Document images with source code
--- START ---

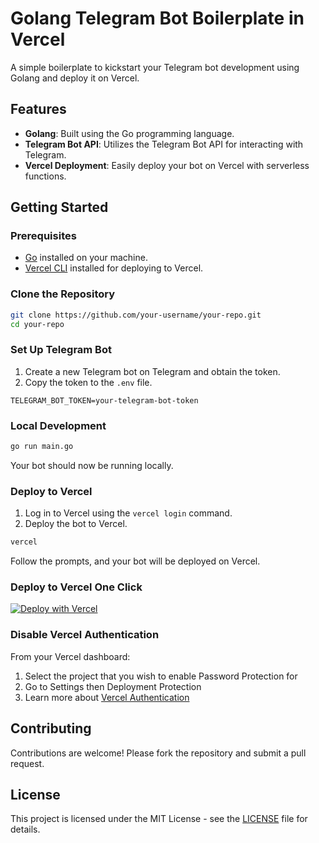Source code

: # Golang Telegram Bot Boilerplate in Vercel

A simple boilerplate to kickstart your Telegram bot development using Golang and deploy it on Vercel.

## Features

- **Golang**: Built using the Go programming language.
- **Telegram Bot API**: Utilizes the Telegram Bot API for interacting with Telegram.
- **Vercel Deployment**: Easily deploy your bot on Vercel with serverless functions.

## Getting Started

### Prerequisites

- [Go](https://golang.org/) installed on your machine.
- [Vercel CLI](https://vercel.com/download) installed for deploying to Vercel.

### Clone the Repository

```bash
git clone https://github.com/your-username/your-repo.git
cd your-repo
```

### Set Up Telegram Bot

1. Create a new Telegram bot on Telegram and obtain the token.
2. Copy the token to the `.env` file.

```env
TELEGRAM_BOT_TOKEN=your-telegram-bot-token
```

### Local Development

```bash
go run main.go
```

Your bot should now be running locally.

### Deploy to Vercel

1. Log in to Vercel using the `vercel login` command.
2. Deploy the bot to Vercel.

```bash
vercel
```

Follow the prompts, and your bot will be deployed on Vercel.

### Deploy to Vercel One Click
[![Deploy with Vercel](https://vercel.com/button)](https://vercel.com/new/clone?repository-url=https%3A%2F%2Fgithub.com%2Ffrasnym%2Fgo-telegram-bot-vercel-boilerplate&env=TELEGRAM_BOT_TOKEN,PORT&envDescription=TELEGRAM_BOT_TOKEN%20is%20needed%2C%20you%20can%20ask%20BotFather%20for%20it&envLink=https%3A%2F%2Ft.me%2FBotFather&project-name=go-telegram-bot-vercel-boilerplate&repository-name=go-telegram-bot-vercel-boilerplate)

### Disable Vercel Authentication
From your Vercel dashboard:
1. Select the project that you wish to enable Password Protection for
2. Go to Settings then Deployment Protection
3. Learn more about [Vercel Authentication](https://vercel.com/docs/security/deployment-protection/methods-to-protect-deployments/vercel-authentication)

## Contributing

Contributions are welcome! Please fork the repository and submit a pull request.

## License

This project is licensed under the MIT License - see the [LICENSE](LICENSE) file for details.
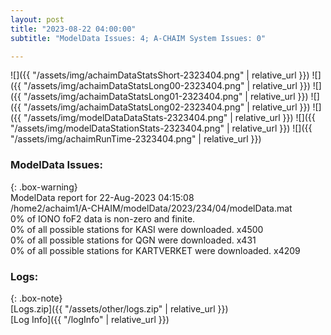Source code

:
 ```yaml
---
layout: post
title: "2023-08-22 04:00:00"
subtitle: "ModelData Issues: 4; A-CHAIM System Issues: 0"

---
```


![]({{ "/assets/img/achaimDataStatsShort-2323404.png" | relative_url }})
![]({{ "/assets/img/achaimDataStatsLong00-2323404.png" | relative_url }})
![]({{ "/assets/img/achaimDataStatsLong01-2323404.png" | relative_url }})
![]({{ "/assets/img/achaimDataStatsLong02-2323404.png" | relative_url }})
![]({{ "/assets/img/modelDataDataStats-2323404.png" | relative_url }})
![]({{ "/assets/img/modelDataStationStats-2323404.png" | relative_url }})
![]({{ "/assets/img/achaimRunTime-2323404.png" | relative_url }})


### ModelData Issues:  
  
{: .box-warning}  
 ModelData report for 22-Aug-2023 04:15:08   
 /home2/achaim1/A-CHAIM/modelData/2023/234/04/modelData.mat   
 0% of IONO foF2 data is non-zero and finite.   
 0% of all possible stations for KASI were downloaded. x4500   
 0% of all possible stations for QGN were downloaded. x431   
 0% of all possible stations for KARTVERKET were downloaded. x4209   
  


### Logs:  
  
{: .box-note}  
[Logs.zip]({{ "/assets/other/logs.zip" | relative_url }})  
[Log Info]({{ "/logInfo" | relative_url }})  
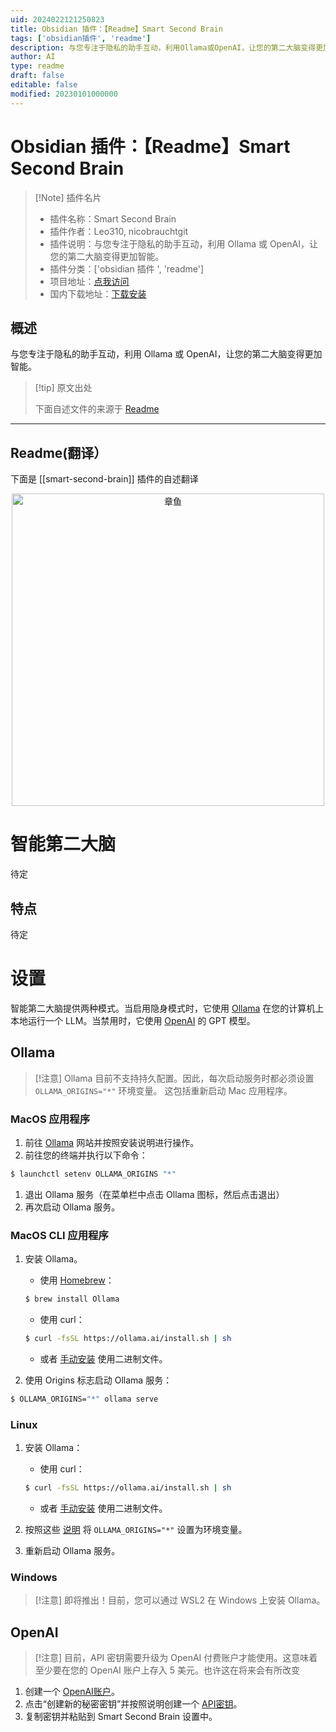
 ```yaml
---
uid: 2024022121250823
title: Obsidian 插件：【Readme】Smart Second Brain
tags: ['obsidian插件', 'readme']
description: 与您专注于隐私的助手互动，利用Ollama或OpenAI，让您的第二大脑变得更加智能。
author: AI
type: readme
draft: false
editable: false
modified: 20230101000000
---
```


# Obsidian 插件：【Readme】Smart Second Brain

> [!Note] 插件名片
> - 插件名称：Smart Second Brain
> - 插件作者：Leo310, nicobrauchtgit
> - 插件说明：与您专注于隐私的助手互动，利用 Ollama 或 OpenAI，让您的第二大脑变得更加智能。
> - 插件分类：['obsidian 插件 ', 'readme']
> - 项目地址：[点我访问](https://github.com/nicobrauchtgit/obsidian-Smart2Brain)
> - 国内下载地址：[下载安装](https://pkmer.cn/products/plugin/pluginMarket/?smart-second-brain)

## 概述

与您专注于隐私的助手互动，利用 Ollama 或 OpenAI，让您的第二大脑变得更加智能。

> [!tip] 原文出处
>
>下面自述文件的来源于 [Readme](https://ghproxy.net/https://raw.githubusercontent.com/nicobrauchtgit/obsidian-Smart2Brain/main/README.md)

---

## Readme(翻译）

下面是 [[smart-second-brain]] 插件的自述翻译

<div align="center">

<img alt="章鱼" src="https://github.com/nicobrauchtgit/obsidian-Smart2Brain/assets/48623649/03cadd13-b3e5-4eae-bbec-13eff9a78f22" height="500px">

</div>

# 智能第二大脑

待定

## 特点

待定

# 设置

智能第二大脑提供两种模式。当启用隐身模式时，它使用 [Ollama](https://github.com/ollama/ollama) 在您的计算机上本地运行一个 LLM。当禁用时，它使用 [OpenAI](https://openai.com/) 的 GPT 模型。

## Ollama

> [!注意]
> Ollama 目前不支持持久配置。因此，每次启动服务时都必须设置 `OLLAMA_ORIGINS="*"` 环境变量。
> 这包括重新启动 Mac 应用程序。

### MacOS 应用程序

1. 前往 [Ollama](https://ollama.ai/download/) 网站并按照安装说明进行操作。
2. 前往您的终端并执行以下命令：

```zsh
$ launchctl setenv OLLAMA_ORIGINS "*"
```

1. 退出 Ollama 服务（在菜单栏中点击 Ollama 图标，然后点击退出）
2. 再次启动 Ollama 服务。

### MacOS CLI 应用程序

1. 安装 Ollama。
    - 使用 [Homebrew](https://brew.sh/)：

    ```zsh
    $ brew install Ollama
    ```

    - 使用 curl：

    ```zsh
    $ curl -fsSL https://ollama.ai/install.sh | sh
    ```

    - 或者 [手动安装](https://github.com/ollama/ollama/blob/main/docs/linux.md) 使用二进制文件。

2. 使用 Origins 标志启动 Ollama 服务：

```zsh
$ OLLAMA_ORIGINS="*" ollama serve
```

### Linux

1. 安装 Ollama：

    - 使用 curl：

    ```zsh
    $ curl -fsSL https://ollama.ai/install.sh | sh
    ```

   - 或者 [手动安装](https://github.com/ollama/ollama/blob/main/docs/linux.md) 使用二进制文件。

2. 按照这些 [说明](https://github.com/ollama/ollama/blob/main/docs/faq.md#setting-environment-variables-on-linux) 将 `OLLAMA_ORIGINS="*"` 设置为环境变量。
3. 重新启动 Ollama 服务。

### Windows

> [!注意]
> 即将推出！目前，您可以通过 WSL2 在 Windows 上安装 Ollama。

## OpenAI

> [!注意]
> 目前，API 密钥需要升级为 OpenAI 付费账户才能使用。这意味着至少要在您的 OpenAI 账户上存入 5 美元。也许这在将来会有所改变

1. 创建一个 [OpenAI账户](https://platform.openai.com/login/)。
2. 点击“创建新的秘密密钥”并按照说明创建一个 [API密钥](https://platform.openai.com/api-keys)。
3. 复制密钥并粘贴到 Smart Second Brain 设置中。



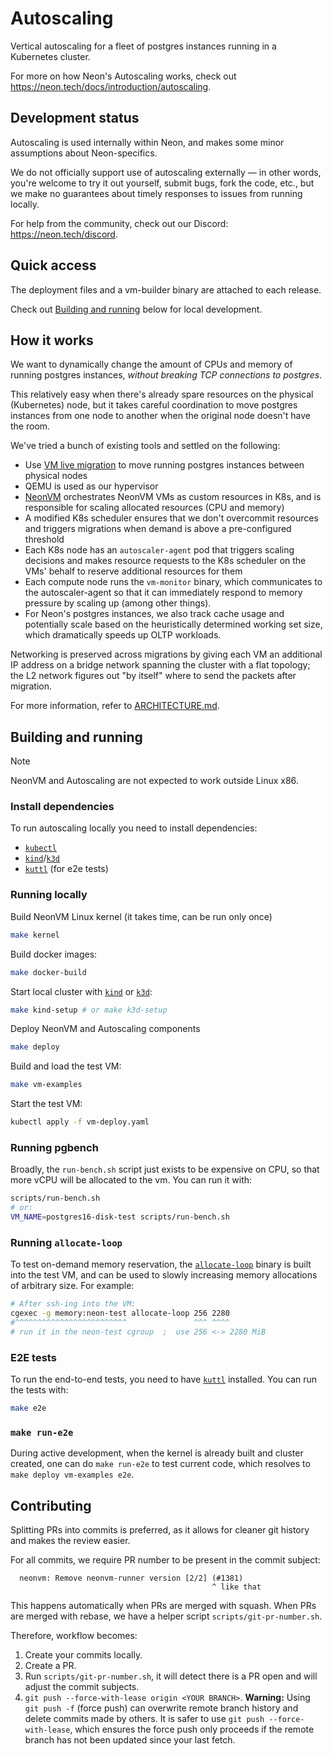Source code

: # Autoscaling

Vertical autoscaling for a fleet of postgres instances running in a Kubernetes cluster.

For more on how Neon's Autoscaling works, check out <https://neon.tech/docs/introduction/autoscaling>.

## Development status

Autoscaling is used internally within Neon, and makes some minor assumptions about Neon-specifics.

We do not officially support use of autoscaling externally — in other words, you're welcome to try
it out yourself, submit bugs, fork the code, etc., but we make no guarantees about timely responses
to issues from running locally.

For help from the community, check out our Discord: <https://neon.tech/discord>.

## Quick access

The deployment files and a vm-builder binary are attached to each release.

Check out [Building and running](#building-and-running) below for local development.

## How it works

We want to dynamically change the amount of CPUs and memory of running postgres instances, _without
breaking TCP connections to postgres_.

This relatively easy when there's already spare resources on the physical (Kubernetes) node, but it
takes careful coordination to move postgres instances from one node to another when the original
node doesn't have the room.

We've tried a bunch of existing tools and settled on the following:

* Use [VM live migration](https://www.qemu.org/docs/master/devel/migration/index.html) to move running
  postgres instances between physical nodes
* QEMU is used as our hypervisor
* [NeonVM](./README-NeonVM.md) orchestrates NeonVM VMs as custom resources in
  K8s, and is responsible for scaling allocated resources (CPU and memory)
* A modified K8s scheduler ensures that we don't overcommit resources and triggers migrations when
  demand is above a pre-configured threshold
* Each K8s node has an `autoscaler-agent` pod that triggers scaling decisions and makes resource
  requests to the K8s scheduler on the VMs' behalf to reserve additional resources for them
* Each compute node runs the `vm-monitor` binary, which communicates to the autoscaler-agent so that it can
  immediately respond to memory pressure by scaling up (among other things).
* For Neon's postgres instances, we also track cache usage and potentially scale based on the
  heuristically determined working set size, which dramatically speeds up OLTP workloads.

Networking is preserved across migrations by giving each VM an additional IP address on a bridge
network spanning the cluster with a flat topology; the L2 network figures out "by itself" where to
send the packets after migration.

For more information, refer to [ARCHITECTURE.md](./ARCHITECTURE.md).

## Building and running

> [!NOTE]
> NeonVM and Autoscaling are not expected to work outside Linux x86.

### Install dependencies

To run autoscaling locally you need to install dependencies:
- [`kubectl`]
- [`kind`]/[`k3d`]
- [`kuttl`] (for e2e tests)

[`kubectl`]: https://kubernetes.io/docs/tasks/tools/#kubectl
[`kind`]: https://kubernetes.io/docs/tasks/tools/#kind
[`kuttl`]: https://kuttl.dev/
[`k3d`]: https://k3d.io

### Running locally

Build NeonVM Linux kernel (it takes time, can be run only once)

```sh
make kernel
```

Build docker images:

```sh
make docker-build
```

Start local cluster with [`kind`] or [`k3d`]:

```sh
make kind-setup # or make k3d-setup
```

Deploy NeonVM and Autoscaling components

```sh
make deploy
```

Build and load the test VM:

```sh
make vm-examples
```

Start the test VM:

```sh
kubectl apply -f vm-deploy.yaml
```

### Running pgbench

Broadly, the `run-bench.sh` script just exists to be expensive on CPU, so that more vCPU will be
allocated to the vm. You can run it with:

```sh
scripts/run-bench.sh
# or:
VM_NAME=postgres16-disk-test scripts/run-bench.sh
```

### Running `allocate-loop`

To test on-demand memory reservation, the [`allocate-loop`] binary is built into the test VM, and
can be used to slowly increasing memory allocations of arbitrary size. For example:

```sh
# After ssh-ing into the VM:
cgexec -g memory:neon-test allocate-loop 256 2280
#^^^^^^^^^^^^^^^^^^^^^^^^^               ^^^ ^^^^
# run it in the neon-test cgroup  ;  use 256 <-> 2280 MiB
```

[`allocate-loop`]: vm-examples/pg16-disk-test/allocate-loop.c

### E2E tests

To run the end-to-end tests, you need to have [`kuttl`] installed. You can run the tests with:
```sh
make e2e
```

### `make run-e2e`

During active development, when the kernel is already built and cluster created, one can do `make run-e2e` to test current code, which resolves to `make deploy vm-examples e2e`.


## Contributing

Splitting PRs into commits is preferred, as it allows for cleaner git history and makes the review easier.

For all commits, we require PR number to be present in the commit subject:
```
  neonvm: Remove neonvm-runner version [2/2] (#1381)
                                             ^ like that
```

This happens automatically when PRs are merged with squash. When PRs are merged with rebase, we have a helper script `scripts/git-pr-number.sh`. 

Therefore, workflow becomes:
1. Create your commits locally.
2. Create a PR.
3. Run `scripts/git-pr-number.sh`, it will detect there is a PR open and will adjust the commit subjects.
4. `git push --force-with-lease origin <YOUR BRANCH>`.
   **Warning:** Using `git push -f` (force push) can overwrite remote branch history and delete commits made by others. It is safer to use `git push --force-with-lease`, which ensures the force push only proceeds if the remote branch has not been updated since your last fetch.
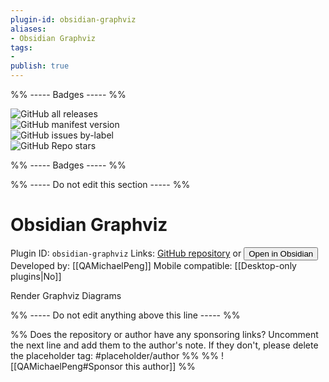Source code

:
 ```yaml
---
plugin-id: obsidian-graphviz
aliases:
- Obsidian Graphviz
tags: 
- 
publish: true
---
```


%% ----- Badges ----- %%

![GitHub all releases](https://img.shields.io/github/downloads/QAMichaelPeng/obsidian-graphviz/total?color=573E7A&logo=github&style=for-the-badge)   
![GitHub manifest version](https://img.shields.io/github/manifest-json/v/QAMichaelPeng/obsidian-graphviz?color=573E7A&logo=github&style=for-the-badge)   
![GitHub issues by-label](https://img.shields.io/github/issues/QAMichaelPeng/obsidian-graphviz/help%20wanted?color=573E7A&logo=github&style=for-the-badge)   
![GitHub Repo stars](https://img.shields.io/github/stars/QAMichaelPeng/obsidian-graphviz?color=573E7A&logo=github&style=for-the-badge)

%% ----- Badges ----- %%

%% ----- Do not edit this section ----- %%

# Obsidian Graphviz

Plugin ID: `obsidian-graphviz`
Links: [GitHub repository](https://github.com/QAMichaelPeng/obsidian-graphviz) or [<button id=HH>Open in Obsidian</button>](obsidian://goto-plugin?id=obsidian-graphviz)
Developed by: [[QAMichaelPeng]]
Mobile compatible: [[Desktop-only plugins|No]]

Render Graphviz Diagrams

%% ----- Do not edit anything above this line ----- %% 

%% Does the repository or author have any sponsoring links? Uncomment the next line and add them to the author's note. If they don't, please delete the placeholder tag: #placeholder/author %%
%% ![[QAMichaelPeng#Sponsor this author]] %%
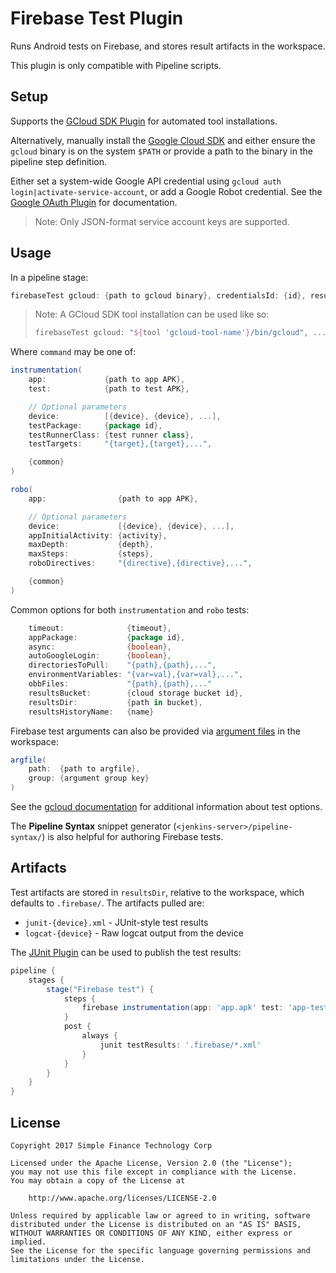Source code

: # Firebase Test Plugin

Runs Android tests on Firebase, and stores result artifacts in the workspace.

This plugin is only compatible with Pipeline scripts.

## Setup

Supports the
[GCloud SDK Plugin](https://wiki.jenkins.io/display/JENKINS/GCloud+SDK+Plugin)
for automated tool installations.

Alternatively, manually install
the [Google Cloud SDK](https://cloud.google.com/sdk/downloads) and either ensure
the `gcloud` binary is on the system `$PATH` or provide a path to the binary in
the pipeline step definition.

Either set a system-wide Google API credential using `gcloud auth
login|activate-service-account`, or add a Google Robot credential. See the
[Google OAuth Plugin](https://wiki.jenkins.io/display/JENKINS/Google+OAuth+Plugin) for
documentation.

> Note: Only JSON-format service account keys are supported.

## Usage

In a pipeline stage:

```groovy
firebaseTest gcloud: {path to gcloud binary}, credentialsId: {id}, resultsDir: {path}, command: {command}
```

> Note: A GCloud SDK tool installation can be used like so:
> ```groovy
> firebaseTest gcloud: "${tool 'gcloud-tool-name'}/bin/gcloud", ...
> ```

Where `command` may be one of:

```groovy
instrumentation(
    app:             {path to app APK},
    test:            {path to test APK},

    // Optional parameters
    device:          [{device}, {device}, ...],
    testPackage:     {package id},
    testRunnerClass: {test runner class},
    testTargets:     "{target},{target},...",

    {common}
)
```

```groovy
robo(
    app:                {path to app APK},

    // Optional parameters
    device:             [{device}, {device}, ...],
    appInitialActivity: {activity},
    maxDepth:           {depth},
    maxSteps:           {steps},
    roboDirectives:     "{directive},{directive},...",

    {common}
)
```

Common options for both `instrumentation` and `robo` tests:

```groovy
    timeout:              {timeout},
    appPackage:           {package id},
    async:                {boolean},
    autoGoogleLogin:      {boolean},
    directoriesToPull:    "{path},{path},...",
    environmentVariables: "{var=val},{var=val},...",
    obbFiles:             "{path},{path},..."
    resultsBucket:        {cloud storage bucket id},
    resultsDir:           {path in bucket},
    resultsHistoryName:   {name}
```

Firebase test arguments can also be provided via
[argument files](https://cloud.google.com/sdk/gcloud/reference/topic/arg-files)
in the workspace:


```groovy
argfile(
    path:  {path to argfile},
    group: {argument group key}
)
```

See the
[gcloud documentation](https://cloud.google.com/sdk/gcloud/reference/firebase/test/android/run) for
additional information about test options.

The **Pipeline Syntax** snippet generator (`<jenkins-server>/pipeline-syntax/`)
is also helpful for authoring Firebase tests.

## Artifacts

Test artifacts are stored in `resultsDir`, relative to the workspace, which
defaults to `.firebase/`.  The artifacts pulled are:

- `junit-{device}.xml` - JUnit-style test results
- `logcat-{device}` - Raw logcat output from the device

The [JUnit Plugin](https://wiki.jenkins.io/display/JENKINS/JUnit+Plugin) can be
used to publish the test results:

```groovy
pipeline {
    stages {
        stage("Firebase test") {
            steps {
                firebase instrumentation(app: 'app.apk' test: 'app-test.apk')
            }
            post {
                always {
                    junit testResults: '.firebase/*.xml'
                }
            }
        }
    }
}
```

## License

```
Copyright 2017 Simple Finance Technology Corp

Licensed under the Apache License, Version 2.0 (the "License");
you may not use this file except in compliance with the License.
You may obtain a copy of the License at

    http://www.apache.org/licenses/LICENSE-2.0

Unless required by applicable law or agreed to in writing, software
distributed under the License is distributed on an "AS IS" BASIS,
WITHOUT WARRANTIES OR CONDITIONS OF ANY KIND, either express or implied.
See the License for the specific language governing permissions and
limitations under the License.
```
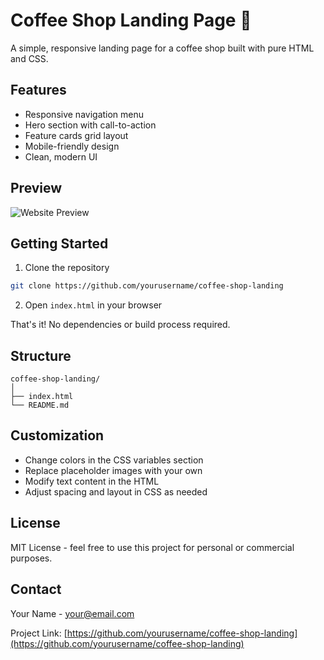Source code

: # Coffee Shop Landing Page 🍵

A simple, responsive landing page for a coffee shop built with pure HTML and CSS.

## Features

* Responsive navigation menu
* Hero section with call-to-action
* Feature cards grid layout
* Mobile-friendly design
* Clean, modern UI

## Preview

![Website Preview](/api/placeholder/800/400)

## Getting Started

1. Clone the repository
```bash
git clone https://github.com/yourusername/coffee-shop-landing
```

2. Open `index.html` in your browser

That's it! No dependencies or build process required.

## Structure

```
coffee-shop-landing/
│
├── index.html
└── README.md
```

## Customization

* Change colors in the CSS variables section
* Replace placeholder images with your own
* Modify text content in the HTML
* Adjust spacing and layout in CSS as needed

## License

MIT License - feel free to use this project for personal or commercial purposes.

## Contact

Your Name - [your@email.com](mailto:your@email.com)

Project Link: [https://github.com/yourusername/coffee-shop-landing](https://github.com/yourusername/coffee-shop-landing)
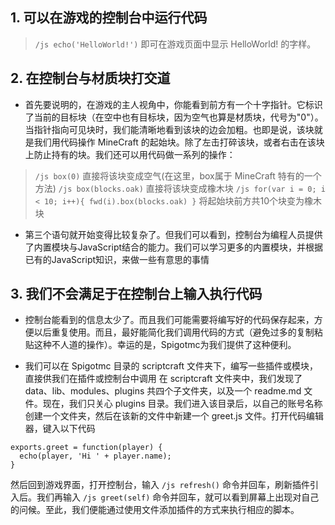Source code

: ## 1. 可以在游戏的控制台中运行代码
> `/js echo('HelloWorld!')`
即可在游戏页面中显示 HelloWorld! 的字样。

## 2. 在控制台与材质块打交道
* 首先要说明的，在游戏的主人视角中，你能看到前方有一个十字指针。它标识了当前的目标块（在空中也有目标块，因为空气也算是材质块，代号为"0"）。当指针指向可见块时，我们能清晰地看到该块的边会加粗。也即是说，该块就是我们用代码操作 MineCraft 的起始块。除了左击打碎该块，或者右击在该块上防止持有的块。我们还可以用代码做一系列的操作：
> `/js box(0)` 直接将该块变成空气(在这里，box属于 MineCraft 特有的一个方法)
> `/js box(blocks.oak)` 直接将该块变成橡木块
> `/js for(var i = 0; i < 10; i++){ fwd(i).box(blocks.oak) }` 将起始块前方共10个块变为橡木块

* 第三个语句就开始变得比较复杂了。但我们可以看到，控制台为编程人员提供了内置模块与JavaScript结合的能力。我们可以学习更多的内置模块，并根据已有的JavaScript知识，来做一些有意思的事情

## 3. 我们不会满足于在控制台上输入执行代码
* 控制台能看到的信息太少了。而且我们可能需要将编写好的代码保存起来，方便以后重复使用。而且，最好能简化我们调用代码的方式（避免过多的复制粘贴这种不人道的操作）。幸运的是，Spigotmc为我们提供了这种便利。
- 我们可以在 Spigotmc 目录的 scriptcraft 文件夹下，编写一些插件或模块，直接供我们在插件或控制台中调用
在 scriptcraft 文件夹中，我们发现了 data、lib、modules、plugins 共四个子文件夹，以及一个 readme.md 文件。现在，我们只关心 plugins 目录。我们进入该目录后，以自己的账号名称创建一个文件夹，然后在该新的文件中新建一个 greet.js 文件。打开代码编辑器，键入以下代码
```
exports.greet = function(player) {
  echo(player, 'Hi ' + player.name);
}
```
然后回到游戏界面，打开控制台，输入 `/js refresh()` 命令并回车，刷新插件引入后。我们再输入 `/js greet(self)` 命令并回车，就可以看到屏幕上出现对自己的问候。至此，我们便能通过使用文件添加插件的方式来执行相应的脚本。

--- END ---

PROBLEM TO WORK ON: Check every line of the entries above, and copy those that carry the string "installed".

ANSWER SPACE:
- [Go](https://golang.org/) installed on your machine.
- [Vercel CLI](https://vercel.com/download) installed for deploying to Vercel.
To run the end-to-end tests, you need to have [`kuttl`] installed. You can run the tests with:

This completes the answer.